**** SUPPLIED RECORDS

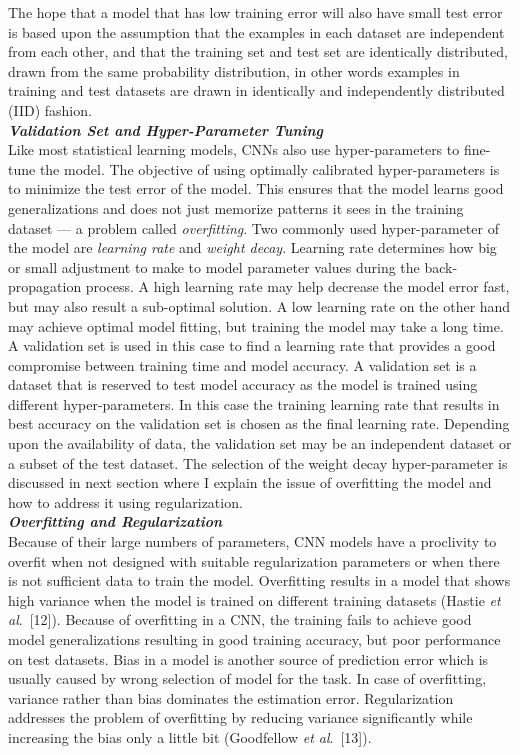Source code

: \documentclass [11pt,letterpaper ,twoside ,openany ]{report}
\begin{document}
    The hope that a model that has low training error will also have small test error is based upon the assumption that the examples in each dataset are independent from each other, and that the training set and test set are identically distributed, drawn from the same probability distribution, in other words examples in training and test datasets are drawn in identically and independently distributed (IID) fashion.\\

    
    \noindent
    \textbf{\textit{Validation Set and Hyper-Parameter Tuning}}\\
    Like most statistical learning models, CNNs also use hyper-parameters to fine-tune the model. The objective of using optimally calibrated hyper-parameters is to minimize the test error of the model. This ensures that the model learns good generalizations and does not just memorize patterns it sees in the training dataset --- a problem called \textit{overfitting}. Two commonly used hyper-parameter of the model are \textit{learning rate} and \textit{weight decay}. Learning rate determines how big or small adjustment to make to model parameter values during the back-propagation process. A high learning rate may help decrease the model error fast, but may also result a sub-optimal solution. A low learning rate on the other hand may achieve optimal model fitting, but training the model may take a long time. A validation set is used in this case to find a learning rate that provides a good compromise between training time and model accuracy. A validation set is a dataset that is reserved to test model accuracy as the model is trained using different hyper-parameters. In this case the training learning rate that results in best accuracy on the validation set is chosen as the final learning rate. Depending upon the availability of data, the validation set may be an independent dataset or a subset of the test dataset. The selection of the weight decay hyper-parameter is discussed in next section where I explain the issue of overfitting the model and how to address it using regularization.\\

    \noindent
    \textbf{\textit{Overfitting and Regularization}}\\    
    Because of their large numbers of parameters, CNN models have a proclivity to overfit when not designed with suitable regularization parameters or when there is not sufficient data to train the model. Overfitting results in a model that shows high variance when the model is trained on different training datasets (Hastie \textit{et al}.\ [12]). Because of overfitting in a CNN, the training fails to achieve good model generalizations resulting in good training accuracy, but poor performance on test datasets. Bias in a model is another source of prediction error which is usually caused by wrong selection of model for the task. In case of overfitting, variance rather than bias dominates the estimation error. Regularization addresses the problem of overfitting by reducing variance significantly while increasing the bias only a little bit (Goodfellow \textit{et al}.\ [13]). 
\end{document}
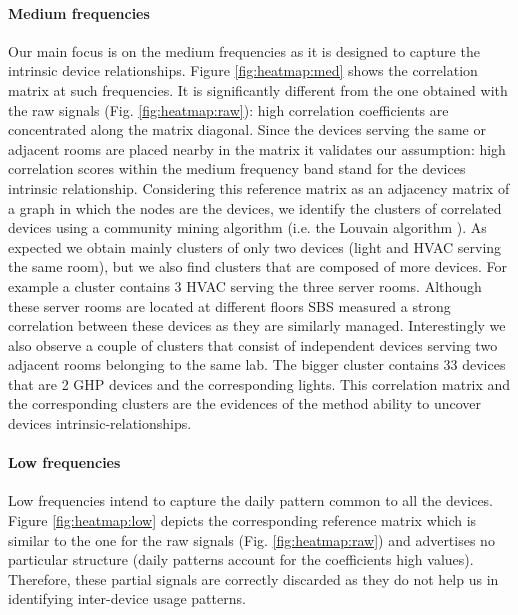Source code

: \paragraph{Medium frequencies}
Our main focus is on the medium frequencies as it is designed to capture the intrinsic device relationships.
Figure \ref{fig:heatmap:med} shows the correlation matrix at such frequencies.
It is significantly different from the one obtained with the raw signals (Fig. \ref{fig:heatmap:raw}): high correlation coefficients are concentrated along the matrix diagonal. 
Since the devices serving the same or adjacent rooms are placed nearby in the matrix it validates our assumption: high correlation scores within the medium frequency band stand for the devices intrinsic relationship.
Considering this reference matrix as an adjacency matrix of a graph in which the nodes are the devices, we identify the clusters of correlated devices using a community mining algorithm (i.e. the Louvain algorithm \cite{blondel:unfolding}).
As expected we obtain mainly clusters of only two devices (light and HVAC serving the same room), but we also find clusters that are composed of more devices.
For example a cluster contains 3 HVAC serving the three server rooms. Although these server rooms are located at different floors SBS measured a strong correlation between these devices as they are similarly managed.
Interestingly we also observe a couple of clusters that consist of independent devices serving two adjacent rooms belonging to the same lab.
The bigger cluster contains 33 devices that are 2 GHP devices and the corresponding lights.
This correlation matrix and the corresponding clusters are the evidences of the method ability to uncover devices intrinsic-relationships.
 
\paragraph{Low frequencies}
Low frequencies intend to capture the daily pattern common to all the devices.
Figure \ref{fig:heatmap:low} depicts the corresponding reference matrix which is similar to the one for the raw signals (Fig. \ref{fig:heatmap:raw}) and advertises no particular structure (daily patterns account for the coefficients high values).
Therefore, these partial signals are correctly discarded as they do not help us in identifying inter-device usage patterns.
 
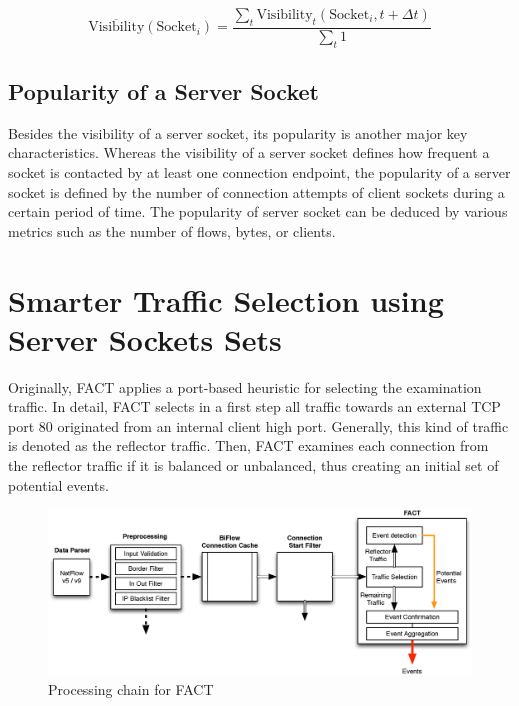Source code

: \begin{equation}
	\overline{\text{Visibility}}(\text{Socket}_i) = \frac{\sum_{t} \text{Visibility}_t(\text{Socket}_i,t+\Delta{t})}{\sum_{t}1}
	\label{eq:visibility_avg}
\end{equation}

\subsection{Popularity of a Server Socket}

Besides the visibility of a \gls{server socket}, its popularity is another major key characteristics. 
Whereas the visibility of a \gls{server socket} defines how frequent a socket is contacted by at least one connection endpoint, the popularity of a \gls{server socket} is defined by the number of connection attempts of client sockets during a certain period of time. 
The popularity of \gls{server socket} can be deduced by various metrics such as the number of flows, bytes, or clients.

\newpage
\section{Smarter Traffic Selection using Server Sockets Sets 
\label{section:ses_traffic_selection}}

Originally, \gls{FACT} applies a port-based heuristic for selecting the  examination traffic.  
In detail, \gls{FACT} selects in a first step all traffic towards an external  \gls{TCP} port 80 originated from an internal client high port. 
Generally, this kind of traffic is denoted as the reflector traffic. 
Then, \gls{FACT} examines each connection from the reflector traffic if it is  balanced or unbalanced, thus creating an initial set of potential events. 

\begin{figure}
	[!b] \centering
	\includegraphics[width=\linewidth]{images/FACT.eps}
	\caption{Processing chain for FACT} 
	\label{fig:fact_chain} 
\end{figure}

********

» PROBLEM STATEMENT: Give back the records above exactly, limited to the lines between the one holding "This correlation matrix" and the one holding "Low frequencies intend", inclusive.

» ANSWER BELOW:
This correlation matrix and the corresponding clusters are the evidences of the method ability to uncover devices intrinsic-relationships.
 
\paragraph{Low frequencies}
Low frequencies intend to capture the daily pattern common to all the devices.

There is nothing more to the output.